Society Submits Comments on CY 2017 Physician Fee Schedule
This week, AMDA-The Society for Post-Acute and Long-Term Care Medicine submitted comments to the Centers for Medicare & Medicaid Services (CMS) on their proposed rule entitled Medicare Program; Revisions to Payment Policies Under the Physician Fee Schedule and Other Revisions to Part B for CY 2017; Medicare Advantage Pricing Data Release; Medicare Advantage and Part D Medical Low Ratio Data Release; Medicare Advantage Provider Network Requirements; Expansion of Medicare Diabetes Prevention Program Model; Proposed Rules.
The proposed rule has a number of new physician fee schedule policies that will improve Medicare payment for those services provided by primary care physicians for patients with multiple chronic conditions, mental and behavioral health issues, and cognitive impairment or mobility-related disabilities.
The Society applauded CMS’ efforts to continue to address the unique needs of the post-acute and long-term care (PALTC) population. “We continue to support CMS proposals that aim to improve payment structure for physicians practicing PALTC medicine. We believe proposals for new coding initiatives and payment models that take the unique needs of this vulnerable population that continues to grow will help achieve the health care goals set out by the Secretary.”
In its letter the Society supported the following proposals:
- Additional of advance care planning code to approved telehealth services
- Support for removal of one per 30 day telehealth services limit for SNF subsequent care codes
- Add-on codes for Chronic Care Management (CCM) services
- Payment for complex Chronic Care Management (CPT codes 99487 and 99489)
- Requiring hospitals to disclose list of patients eligible for 3-day stay exemption for SNF benefit as well as holding ACO, rather that SNFs, accountable for payment issues.
Telehealth Services
Advance Care Planning
The Society supported the expansion of a Medicare telehealth benefit for advance care planning throughout the beneficiary’s life, not just at the end of life and noted that “Many physicians who practice PALTC medicine are in rural areas and are not always on site. The addition of this code to the list of approved telehealth services would allow for structured discussions about a patient’s illness and goals which will facilitate improved communication during transitions between providers, patients, and family caregivers.”
SNF Subsequent Care Codes
Although CMS made no proposals in regards to telehealth services for SNF/NF subsequent visit codes (99307-99310), the Society suggested that CMS should remove the previous requirement that limited the use of telehealth services to once per 30 days. While the Society agreed that patients in SNFs are complex and require face-to-face visits, new payment models should allow for use to telehealth services as medically necessary to align with other requirements. Arbitrary limits could have unintended consequences and limit practitioners' ability to take care of patients when medically necessary to avoid hospital readmissions and other adverse outcomes.
New Payment Codes
Add-on CCM Services
In the proposed rule CMS is proposing an add-on payment for Chronic Care Management (CCM) services that involve assessment for, and development of, a new care plan. The proposed code descriptor is: Comprehensive assessment of and care planning by the physician or other qualified health care professional for patients requiring chronic care management services (billed separately from monthly care management services. (Add-on code, list separately in addition to primary service). The Society noted their appreciation that CMS is recognizing the time and work it takes to develop and implement a care plan for patients with two or more chronic conditions. “Physicians who practice PALTC medicine take care of patients with multiple chronic conditions and very often coordinate that care with other specialists and consistently monitor and update the care plan in conjunction with the skilled nursing facility or other providers," said the Society.
Complex Chronic Care Management Services (CCCM)
CMS also is proposing to make separate payments for complex CCM (99487 and 99489) which entails at least 60 or 30 minutes of clinical staff time directed by a physician or other qualified health care professional, per calendar month, with specified required elements.

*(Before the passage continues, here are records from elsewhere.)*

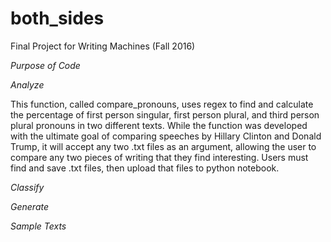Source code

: # both_sides
Final Project for Writing Machines (Fall 2016)

*Purpose of Code* 

*Analyze* 

This function, called compare_pronouns, uses regex to find and calculate the percentage of first person singular, first person plural, and third person plural pronouns in two different texts. While the function was developed with the ultimate goal of comparing speeches by Hillary Clinton and Donald Trump, it will accept any two .txt files as an argument, allowing the user to compare any two pieces of writing that they find interesting. Users must find and save .txt files, then upload that files to python notebook. 


*Classify* 

*Generate* 

*Sample Texts*
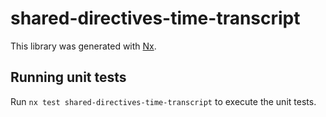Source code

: # shared-directives-time-transcript

This library was generated with [Nx](https://nx.dev).

## Running unit tests

Run `nx test shared-directives-time-transcript` to execute the unit tests.
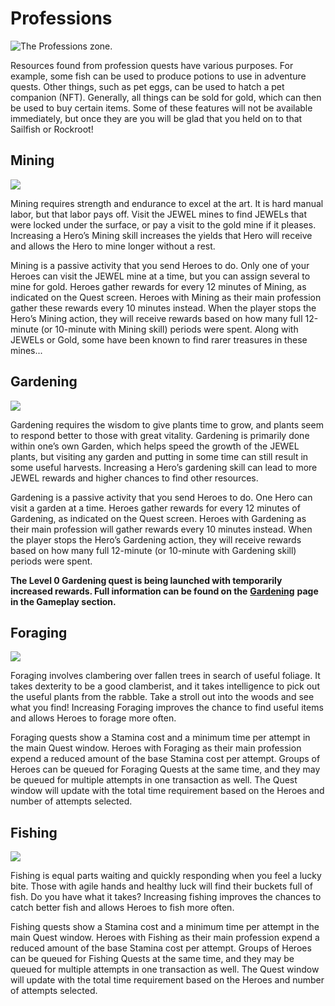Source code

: # Professions

![The Professions zone.](<../../../.gitbook/assets/professions scene anim\_Animation 1\_0.png>)

Resources found from profession quests have various purposes. For example, some fish can be used to produce potions to use in adventure quests. Other things, such as pet eggs, can be used to hatch a pet companion (NFT). Generally, all things can be sold for gold, which can then be used to buy certain items. Some of these features will not be available immediately, but once they are you will be glad that you held on to that Sailfish or Rockroot!

## Mining

![](https://dfk-hv.b-cdn.net/art-assets/Mining\_Quest.png)

Mining requires strength and endurance to excel at the art. It is hard manual labor, but that labor pays off. Visit the JEWEL mines to find JEWELs that were locked under the surface, or pay a visit to the gold mine if it pleases. Increasing a Hero’s Mining skill increases the yields that Hero will receive and allows the Hero to mine longer without a rest.

Mining is a passive activity that you send Heroes to do. Only one of your Heroes can visit the JEWEL mine at a time, but you can assign several to mine for gold. Heroes gather rewards for every 12 minutes of Mining, as indicated on the Quest screen. Heroes with Mining as their main profession gather these rewards every 10 minutes instead. When the player stops the Hero’s Mining action, they will receive rewards based on how many full 12-minute (or 10-minute with Mining skill) periods were spent. Along with JEWELs or Gold, some have been known to find rarer treasures in these mines...

## Gardening

![](https://dfk-hv.b-cdn.net/art-assets/Gardening\_Quest.png)

Gardening requires the wisdom to give plants time to grow, and plants seem to respond better to those with great vitality. Gardening is primarily done within one’s own Garden, which helps speed the growth of the JEWEL plants, but visiting any garden and putting in some time can still result in some useful harvests. Increasing a Hero’s gardening skill can lead to more JEWEL rewards and higher chances to find other resources.

Gardening is a passive activity that you send Heroes to do. One Hero can visit a garden at a time. Heroes gather rewards for every 12 minutes of Gardening, as indicated on the Quest screen. Heroes with Gardening as their main profession will gather rewards every 10 minutes instead.  When the player stops the Hero’s Gardening action, they will receive rewards based on how many full 12-minute (or 10-minute with Gardening skill) periods were spent.

**The Level 0 Gardening quest is being launched with temporarily increased rewards. Full information can be found on the** [**Gardening**](gardening.md) **page in the Gameplay section.**

## Foraging

![](https://dfk-hv.b-cdn.net/art-assets/Foraging\_Quest.png)

Foraging involves clambering over fallen trees in search of useful foliage. It takes dexterity to be a good clamberist, and it takes intelligence to pick out the useful plants from the rabble. Take a stroll out into the woods and see what you find! Increasing Foraging improves the chance to find useful items and allows Heroes to forage more often.

Foraging quests show a Stamina cost and a minimum time per attempt in the main Quest window. Heroes with Foraging as their main profession expend a reduced amount of the base Stamina cost per attempt. Groups of Heroes can be queued for Foraging Quests at the same time, and they may be queued for multiple attempts in one transaction as well. The Quest window will update with the total time requirement based on the Heroes and number of attempts selected.

## Fishing

![](https://dfk-hv.b-cdn.net/art-assets/Fishing\_Quest.png)

Fishing is equal parts waiting and quickly responding when you feel a lucky bite. Those with agile hands and healthy luck will find their buckets full of fish. Do you have what it takes? Increasing fishing improves the chances to catch better fish and allows Heroes to fish more often.

Fishing quests show a Stamina cost and a minimum time per attempt in the main Quest window. Heroes with Fishing as their main profession expend a reduced amount of the base Stamina cost per attempt. Groups of Heroes can be queued for Fishing Quests at the same time, and they may be queued for multiple attempts in one transaction as well. The Quest window will update with the total time requirement based on the Heroes and number of attempts selected.

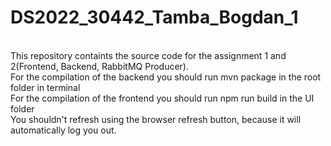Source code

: # DS2022_30442_Tamba_Bogdan_1
<br />
This repository containts the source code for the assignment 1 and 2(Frontend, Backend, RabbitMQ Producer).
<br />
For the compilation of the backend you should run mvn package in the root folder in terminal
<br />
For the compilation of the frontend you should run npm run build in the UI folder
<br />
You shouldn't refresh using the browser refresh button, because it will automatically log you out.
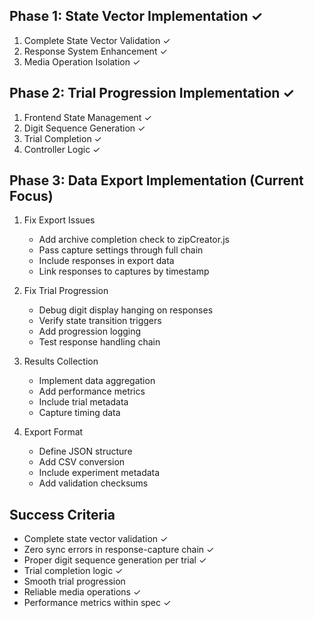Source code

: ## Phase 1: State Vector Implementation ✓
1. Complete State Vector Validation ✓
2. Response System Enhancement ✓
3. Media Operation Isolation ✓

## Phase 2: Trial Progression Implementation ✓
1. Frontend State Management ✓
2. Digit Sequence Generation ✓
3. Trial Completion ✓
4. Controller Logic ✓

## Phase 3: Data Export Implementation (Current Focus)
1. Fix Export Issues
   - Add archive completion check to zipCreator.js
   - Pass capture settings through full chain
   - Include responses in export data
   - Link responses to captures by timestamp

2. Fix Trial Progression
   - Debug digit display hanging on responses
   - Verify state transition triggers
   - Add progression logging
   - Test response handling chain

3. Results Collection
   - Implement data aggregation
   - Add performance metrics
   - Include trial metadata
   - Capture timing data

4. Export Format
   - Define JSON structure
   - Add CSV conversion
   - Include experiment metadata
   - Add validation checksums

## Success Criteria
- Complete state vector validation ✓
- Zero sync errors in response-capture chain ✓
- Proper digit sequence generation per trial ✓
- Trial completion logic ✓
- Smooth trial progression
- Reliable media operations ✓
- Performance metrics within spec ✓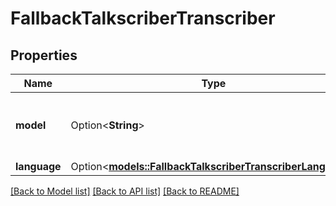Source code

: # FallbackTalkscriberTranscriber

## Properties

Name | Type | Description | Notes
------------ | ------------- | ------------- | -------------
**model** | Option<**String**> | This is the model that will be used for the transcription. | [optional]
**language** | Option<[**models::FallbackTalkscriberTranscriberLanguage**](FallbackTalkscriberTranscriberLanguage.md)> |  | [optional]

[[Back to Model list]](../README.md#documentation-for-models) [[Back to API list]](../README.md#documentation-for-api-endpoints) [[Back to README]](../README.md)


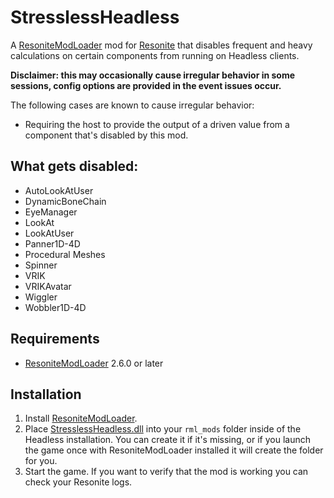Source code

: # StresslessHeadless

A [ResoniteModLoader](https://github.com/resonite-modding-group/ResoniteModLoader) mod for [Resonite](https://resonite.com/) that disables frequent and heavy calculations on certain components from running on Headless clients. 

**Disclaimer: this may occasionally cause irregular behavior in some sessions, config options are provided in the event issues occur.**

The following cases are known to cause irregular behavior:
- Requiring the host to provide the output of a driven value from a component that's disabled by this mod.


## What gets disabled:

- AutoLookAtUser
- DynamicBoneChain
- EyeManager
- LookAt
- LookAtUser
- Panner1D-4D
- Procedural Meshes
- Spinner
- VRIK
- VRIKAvatar
- Wiggler
- Wobbler1D-4D

## Requirements
- [ResoniteModLoader](https://github.com/resonite-modding-group/ResoniteModLoader) 2.6.0 or later

## Installation
1. Install [ResoniteModLoader](https://github.com/resonite-modding-group/ResoniteModLoader).
2. Place [StresslessHeadless.dll](https://github.com/Raidriar796/StresslessHeadless/releases/latest/download/StresslessHeadless.dll) into your `rml_mods` folder inside of the Headless installation. You can create it if it's missing, or if you launch the game once with ResoniteModLoader installed it will create the folder for you.
3. Start the game. If you want to verify that the mod is working you can check your Resonite logs.
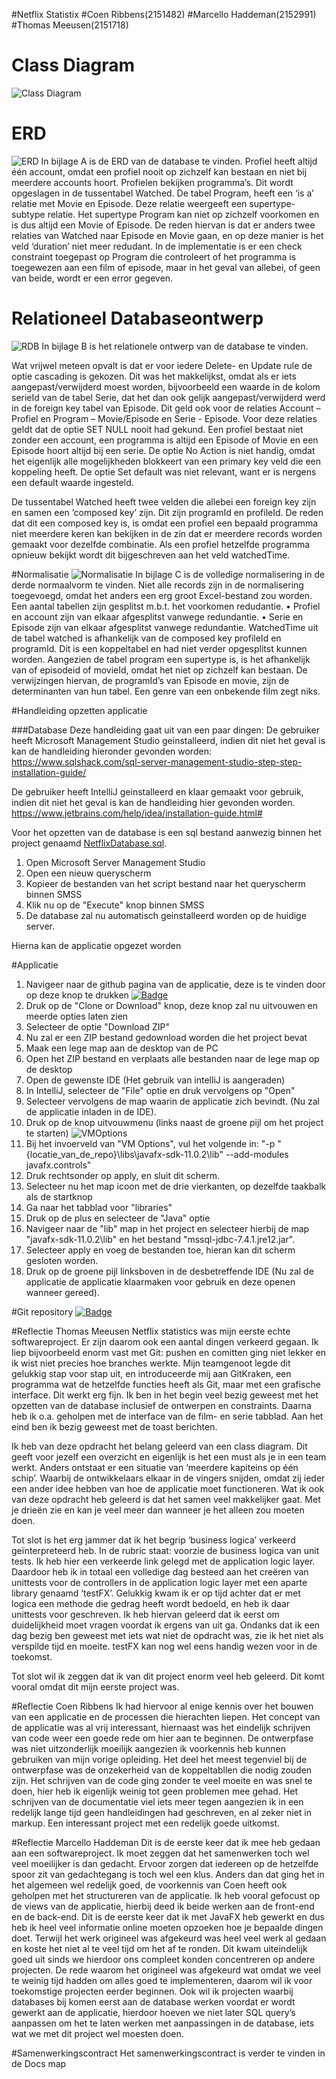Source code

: #Netflix Statistix
#Coen Ribbens(2151482)
#Marcello Haddeman(2152991)
#Thomas Meeusen(2151718)


Class Diagram
=========
![Class Diagram](img/Class_Diagram.png)


ERD 
=====
![ERD](img/ERD.jpeg)
In bijlage A is de ERD van de database te vinden.
 Profiel heeft altijd één account, omdat een profiel nooit op zichzelf kan bestaan en niet bij meerdere accounts hoort.  Profielen bekijken programma’s. Dit wordt opgeslagen in de tussentabel Watched. 
De tabel Program, heeft een ‘is a’ relatie met Movie en Episode. Deze relatie weergeeft een supertype-subtype relatie. Het supertype Program kan niet op zichzelf voorkomen en is dus altijd een Movie of Episode. De reden hiervan is dat er anders twee relaties van Watched naar Episode en Movie gaan, en op deze manier is het veld ‘duration’ niet meer redudant. In de implementatie is er een check constraint toegepast op Program die controleert of het programma is toegewezen aan een film of episode, maar in het geval van allebei, of geen van beide, wordt er een error gegeven.



Relationeel Databaseontwerp
====
![RDB](img/RDD.jpeg)
In bijlage B is het relationele ontwerp van de database te vinden.

Wat vrijwel meteen opvalt is dat er voor iedere Delete- en Update rule de optie cascading is gekozen. Dit was het makkelijkst, omdat als er iets aangepast/verwijderd moest worden, bijvoorbeeld een waarde in de kolom serieId van de tabel Serie, dat het dan ook gelijk aangepast/verwijderd werd in de foreign key tabel van Episode. Dit geld ook voor de relaties Account – Profiel en Program – Movie/Episode en Serie - Episode. Voor deze relaties geldt dat de optie SET NULL nooit had gekund. Een profiel bestaat niet zonder een account, een programma is altijd een Episode of Movie en een Episode hoort altijd bij een serie. 
De optie No Action is niet handig, omdat het eigenlijk alle mogelijkheden blokkeert van een primary key veld die een koppeling heeft.
De optie Set default was niet relevant, want er is nergens een default waarde ingesteld. 

De tussentabel Watched heeft twee velden die allebei een foreign key zijn en samen een ’composed key’ zijn. Dit zijn programId en profileId. De reden dat dit een composed key is, is omdat een profiel een bepaald programma niet meerdere keren kan bekijken in de zin dat er meerdere records worden gemaakt voor dezelfde combinatie. Als een profiel hetzelfde programma opnieuw bekijkt wordt dit bijgeschreven aan het veld watchedTime. 


#Normalisatie
![Normalisatie](img/Normalisatie%203e%20normaalvorm.png)
In bijlage C is de volledige normalisering in de derde normaalvorm te vinden. Niet alle records zijn in de normalisering toegevoegd, omdat het anders een erg groot Excel-bestand zou worden. Een aantal tabellen zijn gesplitst m.b.t. het voorkomen redudantie.
•	Profiel en account zijn van elkaar afgesplitst vanwege redundantie. 
•	Serie en Episode zijn van elkaar afgesplitst vanwege redundantie.
WatchedTime uit de tabel watched is afhankelijk van de composed key profileId en programId. Dit is een koppeltabel en had niet verder opgesplitst kunnen worden.
Aangezien de tabel program een supertype is, is het afhankelijk van of episodeid of movieId, omdat het niet op zichzelf kan bestaan.  De verwijzingen hiervan, de programId’s van Episode en movie, zijn de determinanten van hun tabel. Een genre van een onbekende film zegt niks. 

#Handleiding opzetten applicatie


###Database
Deze handleiding gaat uit van een paar dingen:
De gebruiker heeft Microsoft Management Studio geinstalleerd, indien dit niet het geval is kan de handleiding hieronder gevonden worden:
https://www.sqlshack.com/sql-server-management-studio-step-step-installation-guide/

De gebruiker heeft IntelliJ geinstalleerd en klaar gemaakt voor gebruik, indien dit niet het geval is kan de handleiding hier gevonden worden.
https://www.jetbrains.com/help/idea/installation-guide.html#

Voor het opzetten van de database is een sql bestand aanwezig binnen het project genaamd
[NetflixDatabase.sql](https://github.com/coenribbens/Netflix-statistix/blob/master/NetflixDatabase.sql).
1. Open Microsoft Server Management Studio
2. Open een nieuw queryscherm
3. Kopieer de bestanden van het script bestand naar het queryscherm binnen SMSS
4. Klik nu op de "Execute" knop binnen SMSS
5. De database zal nu automatisch geinstalleerd worden op de huidige server.

Hierna kan de applicatie opgezet worden

#Applicatie
1. Navigeer naar de github pagina van de applicatie, deze is te vinden door op deze knop te drukken 
[![Badge](https://img.shields.io/badge/Netflix%20Statistix-View%20Repo-blue?style=for-the-badge&logo=github)](https://github.com/coenribbens/netflix-statistix)
2. Druk op de "Clone or Download" knop, deze knop zal nu uitvouwen en meerde opties laten zien
3. Selecteer de optie "Download ZIP"
4. Nu zal er een ZIP bestand gedownload worden die het project bevat
5. Maak een lege map aan de desktop van de PC
6. Open het ZIP bestand en verplaats alle bestanden naar de lege map op de desktop
7. Open de gewenste IDE (Het gebruik van intelliJ is aangeraden)
8. In IntelliJ, selecteer de "File" optie en druk vervolgens op "Open"
9. Selecteer vervolgens de map waarin de applicatie zich bevindt.
(Nu zal de applicatie inladen in de IDE).
10. Druk op de knop uitvouwmenu (links naast de groene pijl om het project te starten)
![VMOptions](img/VMOptions.PNG)
11. Bij het invoerveld van "VM Options", vul het volgende in: "-p "{locatie_van_de_repo}\libs\javafx-sdk-11.0.2\lib" --add-modules javafx.controls"
12. Druk rechtsonder op apply, en sluit dit scherm.
13. Selecteer nu het map icoon met de drie vierkanten, op dezelfde taakbalk als de startknop
14. Ga naar het tabblad voor "libraries"
15. Druk op de plus en selecteer de "Java" optie
16. Navigeer naar de "lib" map in het project en selecteer hierbij de map "javafx-sdk-11.0.2\lib" en het bestand "mssql-jdbc-7.4.1.jre12.jar".
17. Selecteer apply en voeg de bestanden toe, hieran kan dit scherm gesloten worden.
18. Druk op de groene pijl linksboven in de desbetreffende IDE
(Nu zal de applicatie de applicatie klaarmaken voor gebruik en deze openen wanneer gereed).


#Git repository
[![Badge](https://img.shields.io/badge/Netflix%20Statistix-View%20Repo-blue?style=for-the-badge&logo=github)](https://github.com/coenribbens/netflix-statistix)

#Reflectie Thomas Meeusen
Netflix statistics was mijn eerste echte softwareproject. Er zijn daarom ook een aantal dingen verkeerd gegaan. Ik liep bijvoorbeeld enorm vast met Git: pushen en comitten ging niet lekker en ik wist niet precies hoe branches werkte. Mijn teamgenoot legde dit gelukkig stap voor stap uit, en introduceerde mij aan GitKraken, een programma wat de hetzelfde functies heeft als Git, maar met een grafische interface. Dit werkt erg fijn. Ik ben in het begin veel bezig geweest met het opzetten van de database inclusief de ontwerpen en constraints. Daarna heb ik o.a. geholpen met de interface van de film- en serie tabblad. Aan het eind ben ik bezig geweest met de toast berichten.

Ik heb van deze opdracht het belang geleerd van een class diagram. Dit geeft voor jezelf een overzicht en eigenlijk is het een must als je in een team werkt. Anders ontstaat er een situatie van ‘meerdere kapiteins op één schip’. Waarbij de ontwikkelaars elkaar in de vingers snijden, omdat zij ieder een ander idee hebben van hoe de applicatie moet functioneren. Wat ik ook van deze opdracht heb geleerd is dat het samen veel makkelijker gaat. Met je drieën zie en kan je veel meer dan wanneer je het alleen zou moeten doen. 

Tot slot is het erg jammer dat ik het begrip ‘business logica’ verkeerd geïnterpreteerd heb. In de rubric staat: voorzie de business logica van unit tests.  Ik heb hier een verkeerde link gelegd met de application logic layer. Daardoor heb ik in totaal een volledige dag besteed aan het creëren van unittests voor de controllers in de application logic layer met een aparte library genaamd ‘testFX’.
Gelukkig kwam ik er op tijd achter dat er met logica een methode die gedrag heeft wordt bedoeld, en heb ik daar unittests voor geschreven. Ik heb hiervan geleerd dat ik eerst om duidelijkheid moet vragen voordat ik ergens van uit ga. Ondanks dat ik een dag bezig ben geweest met iets wat niet de opdracht was, zie ik het niet als verspilde tijd en moeite. testFX kan nog wel eens handig wezen voor in de toekomst.

Tot slot wil ik zeggen dat ik van dit project enorm veel heb geleerd. Dit komt vooral omdat dit mijn eerste project was. 


#Reflectie Coen Ribbens
Ik had hiervoor al enige kennis over het bouwen van een applicatie en de processen die hierachten liepen.
Het concept van de applicatie was al vrij interessant,
hiernaast was het eindelijk schrijven van code weer een goede rede om hier aan te beginnen.
De ontwerpfase was niet uitzonderlijk moeilijk aangezien ik voorkennis heb kunnen gebruiken van mijn vorige opleiding.
Het deel het meest tegenviel bij de ontwerpfase was de onzekerheid van de koppeltabllen die nodig zouden zijn.
Het schrijven van de code ging zonder te veel moeite en was snel te doen, hier heb ik eigenlijk weinig tot geen problemen mee gehad.
Het schrijven van de documentatie viel iets meer tegen aangezien ik in een redelijk
lange tijd geen handleidingen had geschreven, en al zeker niet in markup.
Een interessant project met een redelijk goede uitkomst.

#Reflectie Marcello Haddeman
Dit is de eerste keer dat ik mee heb gedaan aan een softwareproject. Ik moet zeggen dat het samenwerken toch wel veel moeilijker is dan gedacht. Ervoor zorgen dat iedereen op de hetzelfde spoor zit van gedachtegang is toch wel een klus. Anders dan dat ging het in het algemeen wel redelijk goed, de voorkennis van Coen heeft ook geholpen met het structureren van de applicatie. Ik heb vooral gefocust op de views van de applicatie, hierbij deed ik beide werken aan de front-end en de back-end. Dit is de eerste keer dat ik met JavaFX heb gewerkt en dus heb ik heel veel informatie online moeten opzoeken hoe je bepaalde dingen doet.
Terwijl het werk origineel was afgekeurd was heel veel werk al gedaan en koste het niet al te veel tijd om het af te ronden. Dit kwam uiteindelijk goed uit sinds we hierdoor ons compleet konden concentreren op andere projecten. De rede waarom het origineel was afgekeurd wat omdat we veel te weinig tijd hadden om alles goed te implementeren, daarom wil ik voor toekomstige projecten eerder beginnen. Ook wil ik projecten waarbij databases bij komen eerst aan de database werken voordat er wordt gewerkt aan de applicatie, hierdoor hoeven we niet later SQL query’s aanpassen om het te laten werken met aanpassingen in de database, iets wat we met dit project wel moesten doen.

#Samenwerkingscontract
Het samenwerkingscontract is verder te vinden in de Docs map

The Society was particularly pleased to see the inclusion of the complex care management code. The Society worked alongside many other primary care groups and CMS over the last several years to develop and establish payment for the code. The Society urged CMS to provide clear detail on requirements and places of service in which these new codes can be billed and to align requirements with the already established CCM codes.
Hospital 3-day Stay Exclusions
CMS also inquired whether it is reasonable to hold affiliate SNFs responsible for all claims rejected solely as a result of lack of a qualifying inpatient hospital stay and whether the ACO rather than, or in addition to the SNF affiliate should be held liable for such claims, and under what circumstances. The Society noted that it “feels that ACOs should hold the majority of the liability. In such arrangements SNFs should not be accountable for identifying waiver-eligible patients and we propose that CMS require hospitals to share the list of waiver-eligible Track 3-enrolled beneficiaries with all of their ACOs and partner SNFs. The ACOs, rather than the SNFs, should be held accountable for payments related to this waiver. “
The final rule is expected in November of 2016.